> [Assignment]:
In the records below, begin at the line containing "For our Group project in Research Training" and end at the line containing "3. Switch to"; quote every line in that span exactly, including both boundary lines, and no others.

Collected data
Segment Open
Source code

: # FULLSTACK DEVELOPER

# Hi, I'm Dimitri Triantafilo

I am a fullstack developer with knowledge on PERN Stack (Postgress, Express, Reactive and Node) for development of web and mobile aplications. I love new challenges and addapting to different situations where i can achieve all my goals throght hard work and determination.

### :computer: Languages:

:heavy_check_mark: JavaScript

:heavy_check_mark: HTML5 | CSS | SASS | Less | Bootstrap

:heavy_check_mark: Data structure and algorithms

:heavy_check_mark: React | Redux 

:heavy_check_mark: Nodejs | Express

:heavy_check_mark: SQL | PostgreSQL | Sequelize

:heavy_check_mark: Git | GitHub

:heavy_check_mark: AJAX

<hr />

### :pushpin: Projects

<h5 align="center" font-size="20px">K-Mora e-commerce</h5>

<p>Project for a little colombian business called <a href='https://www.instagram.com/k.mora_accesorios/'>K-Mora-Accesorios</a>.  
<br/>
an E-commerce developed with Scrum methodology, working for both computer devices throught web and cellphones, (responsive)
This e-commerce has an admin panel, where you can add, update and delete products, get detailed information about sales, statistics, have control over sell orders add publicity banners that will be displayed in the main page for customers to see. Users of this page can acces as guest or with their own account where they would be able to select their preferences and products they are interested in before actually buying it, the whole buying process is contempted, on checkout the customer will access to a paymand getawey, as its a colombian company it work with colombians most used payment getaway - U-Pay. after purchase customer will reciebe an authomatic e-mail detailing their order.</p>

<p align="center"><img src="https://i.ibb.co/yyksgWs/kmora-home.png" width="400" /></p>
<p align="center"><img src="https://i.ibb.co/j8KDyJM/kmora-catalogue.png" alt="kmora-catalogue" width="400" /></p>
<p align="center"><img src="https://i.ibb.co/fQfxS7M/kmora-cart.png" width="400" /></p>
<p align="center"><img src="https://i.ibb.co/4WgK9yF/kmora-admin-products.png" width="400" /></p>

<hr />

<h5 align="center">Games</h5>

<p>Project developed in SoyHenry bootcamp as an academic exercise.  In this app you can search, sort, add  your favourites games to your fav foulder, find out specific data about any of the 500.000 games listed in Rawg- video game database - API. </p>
Segment Closed
Segment Open
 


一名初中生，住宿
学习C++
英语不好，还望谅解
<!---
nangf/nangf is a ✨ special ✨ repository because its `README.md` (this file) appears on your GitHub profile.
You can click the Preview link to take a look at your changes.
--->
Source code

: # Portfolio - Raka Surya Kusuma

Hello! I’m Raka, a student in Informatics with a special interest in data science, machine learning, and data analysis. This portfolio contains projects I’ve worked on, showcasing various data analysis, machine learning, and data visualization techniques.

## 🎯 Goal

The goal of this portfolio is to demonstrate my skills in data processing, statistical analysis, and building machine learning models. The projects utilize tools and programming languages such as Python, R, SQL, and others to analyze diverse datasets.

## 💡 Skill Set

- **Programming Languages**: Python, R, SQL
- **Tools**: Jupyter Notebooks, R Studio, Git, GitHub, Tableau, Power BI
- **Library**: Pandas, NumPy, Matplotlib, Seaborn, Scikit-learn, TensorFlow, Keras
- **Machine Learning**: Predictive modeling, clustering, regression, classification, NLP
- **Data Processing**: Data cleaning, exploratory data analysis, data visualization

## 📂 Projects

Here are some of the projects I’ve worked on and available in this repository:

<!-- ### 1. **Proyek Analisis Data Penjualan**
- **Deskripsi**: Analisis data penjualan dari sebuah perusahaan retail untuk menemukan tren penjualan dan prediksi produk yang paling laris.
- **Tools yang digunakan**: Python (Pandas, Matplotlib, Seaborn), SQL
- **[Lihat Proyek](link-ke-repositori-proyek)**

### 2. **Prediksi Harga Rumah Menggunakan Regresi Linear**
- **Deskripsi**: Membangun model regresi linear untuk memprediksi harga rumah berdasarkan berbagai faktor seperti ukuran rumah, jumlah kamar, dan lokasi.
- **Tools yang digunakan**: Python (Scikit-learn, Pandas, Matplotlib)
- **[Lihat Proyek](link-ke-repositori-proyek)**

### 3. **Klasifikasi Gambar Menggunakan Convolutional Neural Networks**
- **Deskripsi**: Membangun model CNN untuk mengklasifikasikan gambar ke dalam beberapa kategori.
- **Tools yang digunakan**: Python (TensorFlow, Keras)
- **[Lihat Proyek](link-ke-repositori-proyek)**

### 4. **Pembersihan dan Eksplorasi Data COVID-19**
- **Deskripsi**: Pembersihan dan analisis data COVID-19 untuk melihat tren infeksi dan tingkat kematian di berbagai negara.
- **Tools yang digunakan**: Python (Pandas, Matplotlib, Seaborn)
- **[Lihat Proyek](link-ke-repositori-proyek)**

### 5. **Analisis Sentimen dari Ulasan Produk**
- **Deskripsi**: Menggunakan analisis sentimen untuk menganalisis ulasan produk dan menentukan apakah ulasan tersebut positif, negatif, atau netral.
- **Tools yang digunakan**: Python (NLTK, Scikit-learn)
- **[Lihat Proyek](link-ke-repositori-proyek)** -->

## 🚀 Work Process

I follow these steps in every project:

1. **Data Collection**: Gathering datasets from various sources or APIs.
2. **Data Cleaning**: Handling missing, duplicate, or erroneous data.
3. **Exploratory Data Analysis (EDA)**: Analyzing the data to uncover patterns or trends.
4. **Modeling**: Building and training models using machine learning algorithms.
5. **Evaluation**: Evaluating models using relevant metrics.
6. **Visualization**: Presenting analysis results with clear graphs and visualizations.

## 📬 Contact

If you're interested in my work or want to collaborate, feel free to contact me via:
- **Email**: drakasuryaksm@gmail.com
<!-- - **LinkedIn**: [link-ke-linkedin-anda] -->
Segment Closed
Segment Open
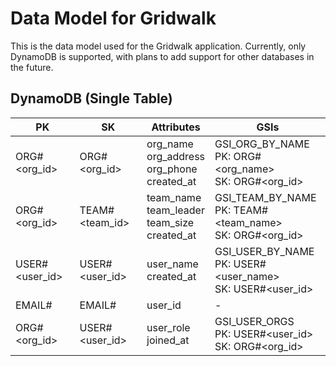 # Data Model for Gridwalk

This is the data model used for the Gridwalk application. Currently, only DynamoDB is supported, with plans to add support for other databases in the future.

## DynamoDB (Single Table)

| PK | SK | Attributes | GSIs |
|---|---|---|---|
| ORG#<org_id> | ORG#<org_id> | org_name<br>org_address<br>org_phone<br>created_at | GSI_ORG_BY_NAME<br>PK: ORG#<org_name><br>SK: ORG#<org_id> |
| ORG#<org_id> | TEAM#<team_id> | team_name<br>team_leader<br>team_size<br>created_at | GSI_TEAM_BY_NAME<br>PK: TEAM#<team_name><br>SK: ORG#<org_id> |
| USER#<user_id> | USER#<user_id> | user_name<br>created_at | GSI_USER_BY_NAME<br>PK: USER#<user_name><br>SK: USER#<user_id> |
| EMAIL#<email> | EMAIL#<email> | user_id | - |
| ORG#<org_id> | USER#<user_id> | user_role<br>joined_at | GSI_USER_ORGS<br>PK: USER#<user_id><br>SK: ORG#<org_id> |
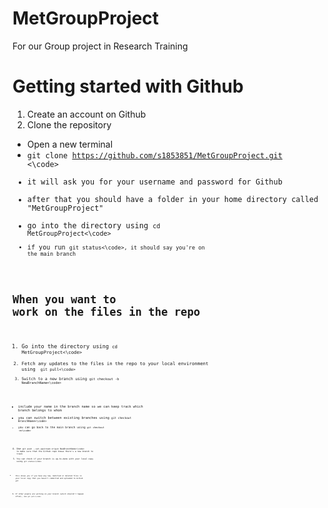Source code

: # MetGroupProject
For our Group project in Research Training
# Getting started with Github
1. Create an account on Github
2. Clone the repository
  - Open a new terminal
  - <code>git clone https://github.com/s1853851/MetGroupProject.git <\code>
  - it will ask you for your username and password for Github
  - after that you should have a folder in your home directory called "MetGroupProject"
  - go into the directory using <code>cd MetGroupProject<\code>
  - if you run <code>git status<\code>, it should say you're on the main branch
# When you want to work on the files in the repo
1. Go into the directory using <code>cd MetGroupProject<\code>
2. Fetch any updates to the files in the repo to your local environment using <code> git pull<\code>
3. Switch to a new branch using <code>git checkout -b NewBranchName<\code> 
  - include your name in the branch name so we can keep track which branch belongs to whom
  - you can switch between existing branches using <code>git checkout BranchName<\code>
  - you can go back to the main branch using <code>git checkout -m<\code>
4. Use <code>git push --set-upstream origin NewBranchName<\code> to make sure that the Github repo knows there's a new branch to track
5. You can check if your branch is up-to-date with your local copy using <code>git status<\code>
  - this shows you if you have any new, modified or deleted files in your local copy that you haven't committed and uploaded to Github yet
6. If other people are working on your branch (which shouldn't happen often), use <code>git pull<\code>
Segment Closed
> [Response to this exercise]:
For our Group project in Research Training
# Getting started with Github
1. Create an account on Github
2. Clone the repository
  - Open a new terminal
  - <code>git clone https://github.com/s1853851/MetGroupProject.git <\code>
  - it will ask you for your username and password for Github
  - after that you should have a folder in your home directory called "MetGroupProject"
  - go into the directory using <code>cd MetGroupProject<\code>
  - if you run <code>git status<\code>, it should say you're on the main branch
# When you want to work on the files in the repo
1. Go into the directory using <code>cd MetGroupProject<\code>
2. Fetch any updates to the files in the repo to your local environment using <code> git pull<\code>
3. Switch to a new branch using <code>git checkout -b NewBranchName<\code> 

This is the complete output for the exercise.